Section 3. Termination and Amendment.
(a) Termination. This Agreement shall terminate prior to the Effective Time in the event that the Plan of Merger shall be terminated as provided therein.
(b) Amendment. This Agreement may be amended by Plumas and Feather River at any time prior to the Effective Time without the approval of the shareholders of Plumas or Feather River with respect to any of its terms except any change in its principal terms, the terms relating to the form or amount of consideration to be delivered to Feather River shareholders in the Merger or as may otherwise be required by the Plan of Merger or by law. This Agreement may not be amended, except by an instrument in writing signed on behalf of each of the parties hereto.
Section 4. Rules of Construction. Descriptive headings as to the contents of particular sections are for convenience only and do not control or affect the meaning, construction or interpretation of this Agreement.

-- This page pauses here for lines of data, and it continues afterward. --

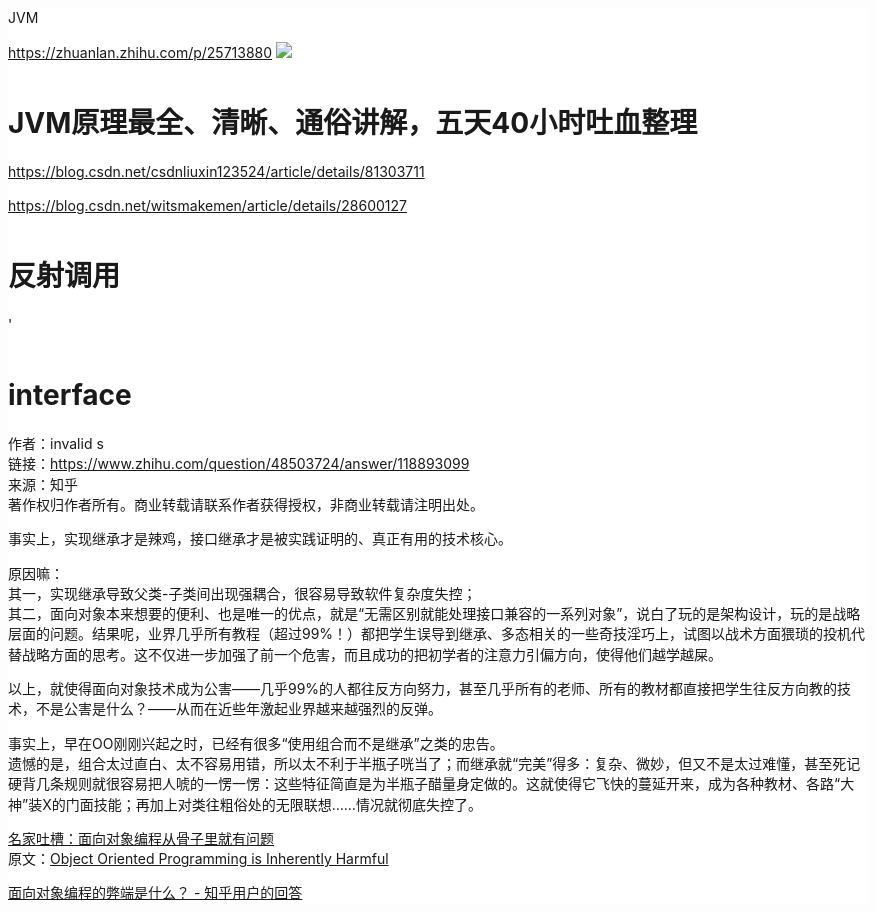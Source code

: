 


JVM

https://zhuanlan.zhihu.com/p/25713880
![](_v_images/1559284539_21578.png)

# JVM原理最全、清晰、通俗讲解，五天40小时吐血整理

https://blog.csdn.net/csdnliuxin123524/article/details/81303711





https://blog.csdn.net/witsmakemen/article/details/28600127





# 反射调用







'

# interface

作者：invalid s  
链接：https://www.zhihu.com/question/48503724/answer/118893099  
来源：知乎  
著作权归作者所有。商业转载请联系作者获得授权，非商业转载请注明出处。  
  

事实上，实现继承才是辣鸡，接口继承才是被实践证明的、真正有用的技术核心。

  

原因嘛：  
其一，实现继承导致父类-子类间出现强耦合，很容易导致软件复杂度失控；  
其二，面向对象本来想要的便利、也是唯一的优点，就是“无需区别就能处理接口兼容的一系列对象”，说白了玩的是架构设计，玩的是战略层面的问题。结果呢，业界几乎所有教程（超过99%！）都把学生误导到继承、多态相关的一些奇技淫巧上，试图以战术方面猥琐的投机代替战略方面的思考。这不仅进一步加强了前一个危害，而且成功的把初学者的注意力引偏方向，使得他们越学越屎。

以上，就使得面向对象技术成为公害——几乎99%的人都往反方向努力，甚至几乎所有的老师、所有的教材都直接把学生往反方向教的技术，不是公害是什么？——从而在近些年激起业界越来越强烈的反弹。

事实上，早在OO刚刚兴起之时，已经有很多“使用组合而不是继承”之类的忠告。  
遗憾的是，组合太过直白、太不容易用错，所以太不利于半瓶子咣当了；而继承就“完美”得多：复杂、微妙，但又不是太过难懂，甚至死记硬背几条规则就很容易把人唬的一愣一愣：这些特征简直是为半瓶子醋量身定做的。这就使得它飞快的蔓延开来，成为各种教材、各路“大神”装X的门面技能；再加上对类往粗俗处的无限联想……情况就彻底失控了。

  

[名家吐槽：面向对象编程从骨子里就有问题](https://link.zhihu.com/?target=http%3A//dev.yesky.com/405/34480405.shtml)  
原文：[Object Oriented Programming is Inherently Harmful](https://link.zhihu.com/?target=http%3A//harmful.cat-v.org/software/OO_programming/)

[面向对象编程的弊端是什么？ \- 知乎用户的回答](https://www.zhihu.com/question/20275578/answer/26577791?group_id=752158336673132544)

Each use herein of the plural includes the singular and vice versa, in each case as the context requires or as it is otherwise appropriate. The word “or” is used in the inclusive sense. Any and all documents or instruments referred to herein are incorporated herein by reference hereto as though fully set forth herein verbatim. If there is any conflict between the terms of this Agreement and the terms of the Plan of Merger, the terms of the Plan of Merger are to control.
Section 5. Counterparts. This Agreement may be signed in any number of counterparts, each of which shall be deemed an original, and all of which shall be deemed but one and the same instrument.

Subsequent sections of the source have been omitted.